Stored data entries
►

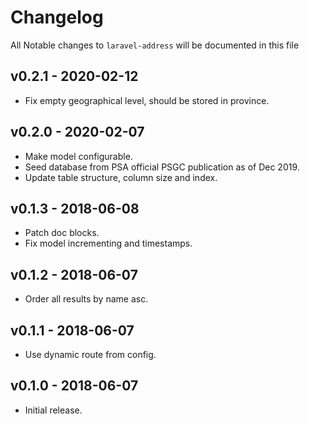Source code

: # Changelog

All Notable changes to `laravel-address` will be documented in this file

## v0.2.1 - 2020-02-12

- Fix empty geographical level, should be stored in province.

## v0.2.0 - 2020-02-07

- Make model configurable.
- Seed database from PSA official PSGC publication as of Dec 2019.
- Update table structure, column size and index.

## v0.1.3 - 2018-06-08

- Patch doc blocks.
- Fix model incrementing and timestamps.

## v0.1.2 - 2018-06-07

- Order all results by name asc.

## v0.1.1 - 2018-06-07

- Use dynamic route from config.

## v0.1.0 - 2018-06-07

- Initial release.
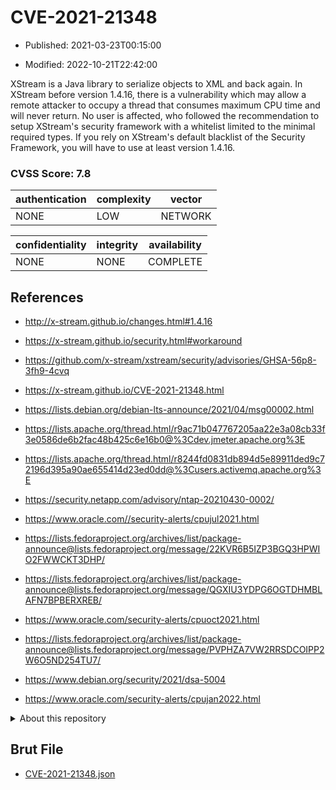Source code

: # CVE-2021-21348

- Published: 2021-03-23T00:15:00

- Modified: 2022-10-21T22:42:00

XStream is a Java library to serialize objects to XML and back again. In XStream before version 1.4.16, there is a vulnerability which may allow a remote attacker to occupy a thread that consumes maximum CPU time and will never return. No user is affected, who followed the recommendation to setup XStream's security framework with a whitelist limited to the minimal required types. If you rely on XStream's default blacklist of the Security Framework, you will have to use at least version 1.4.16.

### CVSS Score: **7.8**

| authentication | complexity | vector |
| --- | --- | --- |
| NONE | LOW | NETWORK |

| confidentiality | integrity | availability |
| --- | --- | --- |
| NONE | NONE | COMPLETE |

## References

* http://x-stream.github.io/changes.html#1.4.16

* https://x-stream.github.io/security.html#workaround

* https://github.com/x-stream/xstream/security/advisories/GHSA-56p8-3fh9-4cvq

* https://x-stream.github.io/CVE-2021-21348.html

* https://lists.debian.org/debian-lts-announce/2021/04/msg00002.html

* https://lists.apache.org/thread.html/r9ac71b047767205aa22e3a08cb33f3e0586de6b2fac48b425c6e16b0@%3Cdev.jmeter.apache.org%3E

* https://lists.apache.org/thread.html/r8244fd0831db894d5e89911ded9c72196d395a90ae655414d23ed0dd@%3Cusers.activemq.apache.org%3E

* https://security.netapp.com/advisory/ntap-20210430-0002/

* https://www.oracle.com//security-alerts/cpujul2021.html

* https://lists.fedoraproject.org/archives/list/package-announce@lists.fedoraproject.org/message/22KVR6B5IZP3BGQ3HPWIO2FWWCKT3DHP/

* https://lists.fedoraproject.org/archives/list/package-announce@lists.fedoraproject.org/message/QGXIU3YDPG6OGTDHMBLAFN7BPBERXREB/

* https://www.oracle.com/security-alerts/cpuoct2021.html

* https://lists.fedoraproject.org/archives/list/package-announce@lists.fedoraproject.org/message/PVPHZA7VW2RRSDCOIPP2W6O5ND254TU7/

* https://www.debian.org/security/2021/dsa-5004

* https://www.oracle.com/security-alerts/cpujan2022.html

<details>
<summary>About this repository</summary> 

  This repository is part of the project [Live Hack CVE](https://github.com/Live-Hack-CVE). Main website can be found [www.live-hack.org](https://www.live-hack.org) 
  
  Made by [Sn0wAlice](https://github.com/Sn0wAlice) for the people that care about security and need to have a feed of the latest CVEs. Hope you enjoy it, don't forget to star the repo and follow me on [Twitter](https://twitter.com/Sn0wAlice) and [Github](https://github.com/Sn0wAlice). And that is my [personnal website](https://www.alice-snow.me/)

  - [Home Page](https://github.com/Live-Hack-CVE)
  - [Framework](https://github.com/Live-Hack-CVE/cve-framework)
  - [CVE database](https://github.com/Live-Hack-CVE/full_database)
  - [Changelog](https://github.com/Live-Hack-CVE/Changelog)
</details>

## Brut File

* [CVE-2021-21348.json](https://raw.githubusercontent.com/Live-Hack-CVE/full_database/main/cves/2021/CVE-2021-21348.json)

◄

Work to complete
The records above need to be restated word for word, with the pictures left out.

Solution
Source code

: # Changelog

All Notable changes to `laravel-address` will be documented in this file

## v0.2.1 - 2020-02-12

- Fix empty geographical level, should be stored in province.

## v0.2.0 - 2020-02-07

- Make model configurable.
- Seed database from PSA official PSGC publication as of Dec 2019.
- Update table structure, column size and index.

## v0.1.3 - 2018-06-08

- Patch doc blocks.
- Fix model incrementing and timestamps.

## v0.1.2 - 2018-06-07

- Order all results by name asc.

## v0.1.1 - 2018-06-07

- Use dynamic route from config.

## v0.1.0 - 2018-06-07

- Initial release.
Source code

: # CVE-2021-21348

- Published: 2021-03-23T00:15:00

- Modified: 2022-10-21T22:42:00

XStream is a Java library to serialize objects to XML and back again. In XStream before version 1.4.16, there is a vulnerability which may allow a remote attacker to occupy a thread that consumes maximum CPU time and will never return. No user is affected, who followed the recommendation to setup XStream's security framework with a whitelist limited to the minimal required types. If you rely on XStream's default blacklist of the Security Framework, you will have to use at least version 1.4.16.

### CVSS Score: **7.8**

| authentication | complexity | vector |
| --- | --- | --- |
| NONE | LOW | NETWORK |

| confidentiality | integrity | availability |
| --- | --- | --- |
| NONE | NONE | COMPLETE |

## References

* http://x-stream.github.io/changes.html#1.4.16

* https://x-stream.github.io/security.html#workaround

* https://github.com/x-stream/xstream/security/advisories/GHSA-56p8-3fh9-4cvq

* https://x-stream.github.io/CVE-2021-21348.html

* https://lists.debian.org/debian-lts-announce/2021/04/msg00002.html

* https://lists.apache.org/thread.html/r9ac71b047767205aa22e3a08cb33f3e0586de6b2fac48b425c6e16b0@%3Cdev.jmeter.apache.org%3E

* https://lists.apache.org/thread.html/r8244fd0831db894d5e89911ded9c72196d395a90ae655414d23ed0dd@%3Cusers.activemq.apache.org%3E

* https://security.netapp.com/advisory/ntap-20210430-0002/

* https://www.oracle.com//security-alerts/cpujul2021.html

* https://lists.fedoraproject.org/archives/list/package-announce@lists.fedoraproject.org/message/22KVR6B5IZP3BGQ3HPWIO2FWWCKT3DHP/

* https://lists.fedoraproject.org/archives/list/package-announce@lists.fedoraproject.org/message/QGXIU3YDPG6OGTDHMBLAFN7BPBERXREB/

* https://www.oracle.com/security-alerts/cpuoct2021.html

* https://lists.fedoraproject.org/archives/list/package-announce@lists.fedoraproject.org/message/PVPHZA7VW2RRSDCOIPP2W6O5ND254TU7/

* https://www.debian.org/security/2021/dsa-5004

* https://www.oracle.com/security-alerts/cpujan2022.html

<details>
<summary>About this repository</summary> 

  This repository is part of the project [Live Hack CVE](https://github.com/Live-Hack-CVE). Main website can be found [www.live-hack.org](https://www.live-hack.org) 
  
  Made by [Sn0wAlice](https://github.com/Sn0wAlice) for the people that care about security and need to have a feed of the latest CVEs. Hope you enjoy it, don't forget to star the repo and follow me on [Twitter](https://twitter.com/Sn0wAlice) and [Github](https://github.com/Sn0wAlice). And that is my [personnal website](https://www.alice-snow.me/)

  - [Home Page](https://github.com/Live-Hack-CVE)
  - [Framework](https://github.com/Live-Hack-CVE/cve-framework)
  - [CVE database](https://github.com/Live-Hack-CVE/full_database)
  - [Changelog](https://github.com/Live-Hack-CVE/Changelog)
</details>

## Brut File

* [CVE-2021-21348.json](https://raw.githubusercontent.com/Live-Hack-CVE/full_database/main/cves/2021/CVE-2021-21348.json)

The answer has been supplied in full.